### [What the task requires]
Copy out the entries below exactly as they stand, but only from the line containing "- Be professional" through the line containing "- I want all".

### [Listed records]
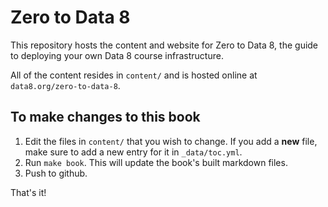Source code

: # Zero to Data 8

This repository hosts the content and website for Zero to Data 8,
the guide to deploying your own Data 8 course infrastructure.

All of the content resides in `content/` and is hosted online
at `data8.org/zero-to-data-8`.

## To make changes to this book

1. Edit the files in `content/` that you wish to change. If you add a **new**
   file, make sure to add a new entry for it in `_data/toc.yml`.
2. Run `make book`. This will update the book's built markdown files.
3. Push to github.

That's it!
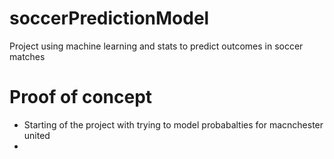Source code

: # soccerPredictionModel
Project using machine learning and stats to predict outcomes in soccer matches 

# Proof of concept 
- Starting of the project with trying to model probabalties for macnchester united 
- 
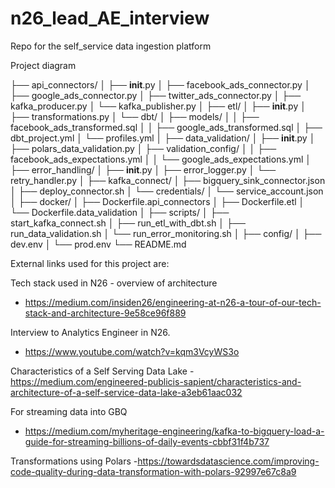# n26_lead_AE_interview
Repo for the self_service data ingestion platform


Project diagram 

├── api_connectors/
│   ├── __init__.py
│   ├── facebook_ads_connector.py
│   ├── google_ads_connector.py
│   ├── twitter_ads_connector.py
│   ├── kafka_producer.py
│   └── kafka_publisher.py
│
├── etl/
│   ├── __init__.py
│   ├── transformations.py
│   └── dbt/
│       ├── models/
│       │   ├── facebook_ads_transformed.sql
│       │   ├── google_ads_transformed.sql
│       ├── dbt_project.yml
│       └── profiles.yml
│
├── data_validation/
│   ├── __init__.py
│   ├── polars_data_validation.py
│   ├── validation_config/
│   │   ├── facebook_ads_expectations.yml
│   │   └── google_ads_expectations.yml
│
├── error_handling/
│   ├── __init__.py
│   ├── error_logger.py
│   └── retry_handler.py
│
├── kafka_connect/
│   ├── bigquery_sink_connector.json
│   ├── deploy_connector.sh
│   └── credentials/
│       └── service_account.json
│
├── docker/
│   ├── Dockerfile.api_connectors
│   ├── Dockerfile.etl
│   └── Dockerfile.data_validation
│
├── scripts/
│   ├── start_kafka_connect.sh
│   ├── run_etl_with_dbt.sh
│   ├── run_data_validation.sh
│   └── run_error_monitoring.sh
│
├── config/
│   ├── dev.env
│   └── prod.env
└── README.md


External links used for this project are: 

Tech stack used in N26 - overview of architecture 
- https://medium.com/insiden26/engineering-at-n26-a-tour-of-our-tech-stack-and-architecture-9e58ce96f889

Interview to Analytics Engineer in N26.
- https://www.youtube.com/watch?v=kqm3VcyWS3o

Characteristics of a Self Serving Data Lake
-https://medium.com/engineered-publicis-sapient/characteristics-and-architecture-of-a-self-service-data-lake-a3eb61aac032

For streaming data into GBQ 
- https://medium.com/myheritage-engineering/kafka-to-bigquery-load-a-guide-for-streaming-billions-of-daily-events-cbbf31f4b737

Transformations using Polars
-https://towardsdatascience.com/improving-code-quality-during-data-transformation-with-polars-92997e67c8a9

* * *

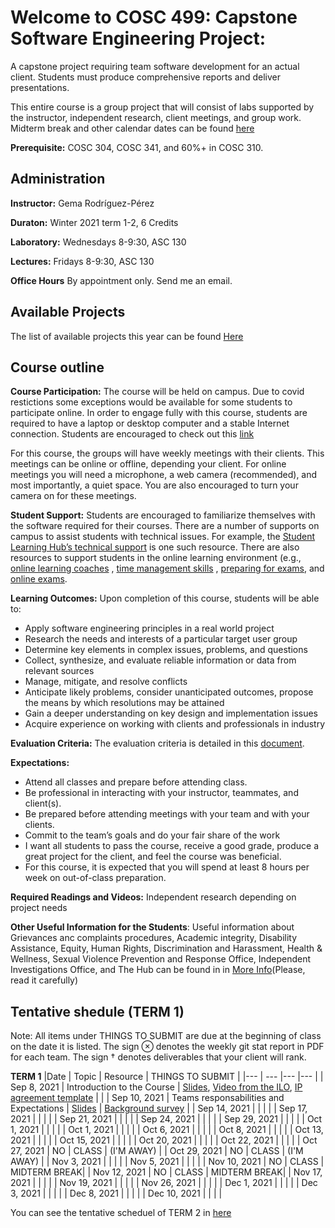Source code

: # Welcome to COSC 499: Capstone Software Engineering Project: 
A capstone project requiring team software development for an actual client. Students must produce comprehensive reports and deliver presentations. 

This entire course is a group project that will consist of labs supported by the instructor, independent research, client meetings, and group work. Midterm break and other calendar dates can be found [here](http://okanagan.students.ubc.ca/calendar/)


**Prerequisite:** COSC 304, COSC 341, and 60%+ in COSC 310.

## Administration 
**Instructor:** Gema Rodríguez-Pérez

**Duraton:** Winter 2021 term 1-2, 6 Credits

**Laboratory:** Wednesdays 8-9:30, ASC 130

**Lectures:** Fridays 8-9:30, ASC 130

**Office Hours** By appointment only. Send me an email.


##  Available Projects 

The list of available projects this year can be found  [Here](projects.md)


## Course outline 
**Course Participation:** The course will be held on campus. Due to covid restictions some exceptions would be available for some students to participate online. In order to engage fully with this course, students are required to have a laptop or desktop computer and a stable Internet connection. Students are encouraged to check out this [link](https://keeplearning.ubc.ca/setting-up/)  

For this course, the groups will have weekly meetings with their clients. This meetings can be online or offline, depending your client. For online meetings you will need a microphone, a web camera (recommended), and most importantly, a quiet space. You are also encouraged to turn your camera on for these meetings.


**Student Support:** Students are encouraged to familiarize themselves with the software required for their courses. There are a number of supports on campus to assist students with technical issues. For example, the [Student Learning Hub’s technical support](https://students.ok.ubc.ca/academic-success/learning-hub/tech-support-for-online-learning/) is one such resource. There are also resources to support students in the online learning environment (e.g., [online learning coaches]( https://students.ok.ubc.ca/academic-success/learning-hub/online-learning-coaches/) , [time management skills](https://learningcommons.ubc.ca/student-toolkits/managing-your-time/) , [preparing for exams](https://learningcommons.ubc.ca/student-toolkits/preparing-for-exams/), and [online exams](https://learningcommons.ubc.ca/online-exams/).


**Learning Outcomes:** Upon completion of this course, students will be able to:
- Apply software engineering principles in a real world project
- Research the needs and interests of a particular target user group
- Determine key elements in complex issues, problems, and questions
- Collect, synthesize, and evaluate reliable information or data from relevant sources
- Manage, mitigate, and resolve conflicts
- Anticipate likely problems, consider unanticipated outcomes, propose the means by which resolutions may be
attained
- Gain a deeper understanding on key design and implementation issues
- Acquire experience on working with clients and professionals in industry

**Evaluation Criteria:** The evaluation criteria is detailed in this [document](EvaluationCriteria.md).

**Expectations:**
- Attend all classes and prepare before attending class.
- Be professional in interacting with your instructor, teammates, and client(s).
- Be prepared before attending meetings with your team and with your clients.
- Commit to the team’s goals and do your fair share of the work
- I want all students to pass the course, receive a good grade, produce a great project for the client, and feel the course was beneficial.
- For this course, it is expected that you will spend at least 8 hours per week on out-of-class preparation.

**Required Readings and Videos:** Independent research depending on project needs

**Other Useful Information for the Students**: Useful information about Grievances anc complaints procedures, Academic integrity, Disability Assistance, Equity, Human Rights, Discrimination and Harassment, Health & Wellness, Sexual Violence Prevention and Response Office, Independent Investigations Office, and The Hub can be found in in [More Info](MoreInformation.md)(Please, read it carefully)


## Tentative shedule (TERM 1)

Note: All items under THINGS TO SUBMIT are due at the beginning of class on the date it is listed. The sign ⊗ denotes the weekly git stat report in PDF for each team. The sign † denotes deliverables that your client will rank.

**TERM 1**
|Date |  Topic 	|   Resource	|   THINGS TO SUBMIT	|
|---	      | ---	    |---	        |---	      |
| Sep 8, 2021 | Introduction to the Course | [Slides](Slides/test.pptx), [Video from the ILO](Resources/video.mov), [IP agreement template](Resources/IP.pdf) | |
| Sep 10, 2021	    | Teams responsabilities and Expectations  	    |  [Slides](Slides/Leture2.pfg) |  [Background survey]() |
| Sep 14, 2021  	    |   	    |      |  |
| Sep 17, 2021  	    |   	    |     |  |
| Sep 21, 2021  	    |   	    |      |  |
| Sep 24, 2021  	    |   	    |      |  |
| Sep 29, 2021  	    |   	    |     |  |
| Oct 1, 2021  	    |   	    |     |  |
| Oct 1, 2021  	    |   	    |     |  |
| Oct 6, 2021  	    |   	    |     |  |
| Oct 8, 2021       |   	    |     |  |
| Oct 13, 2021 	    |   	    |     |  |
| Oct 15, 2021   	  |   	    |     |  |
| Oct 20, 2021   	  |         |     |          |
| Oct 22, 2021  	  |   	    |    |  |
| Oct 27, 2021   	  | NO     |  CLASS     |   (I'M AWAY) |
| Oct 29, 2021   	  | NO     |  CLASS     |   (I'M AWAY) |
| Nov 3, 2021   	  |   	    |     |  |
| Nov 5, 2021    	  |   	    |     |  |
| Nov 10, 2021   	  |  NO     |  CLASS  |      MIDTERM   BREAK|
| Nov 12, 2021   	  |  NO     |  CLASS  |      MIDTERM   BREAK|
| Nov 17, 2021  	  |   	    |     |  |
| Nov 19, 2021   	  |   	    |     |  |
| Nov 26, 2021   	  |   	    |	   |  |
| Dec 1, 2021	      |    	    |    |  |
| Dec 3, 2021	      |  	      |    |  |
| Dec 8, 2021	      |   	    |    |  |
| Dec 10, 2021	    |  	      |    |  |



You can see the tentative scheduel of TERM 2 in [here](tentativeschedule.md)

### [Expected answer]
- Be professional in interacting with your instructor, teammates, and client(s).
- Be prepared before attending meetings with your team and with your clients.
- Commit to the team’s goals and do your fair share of the work
- I want all students to pass the course, receive a good grade, produce a great project for the client, and feel the course was beneficial.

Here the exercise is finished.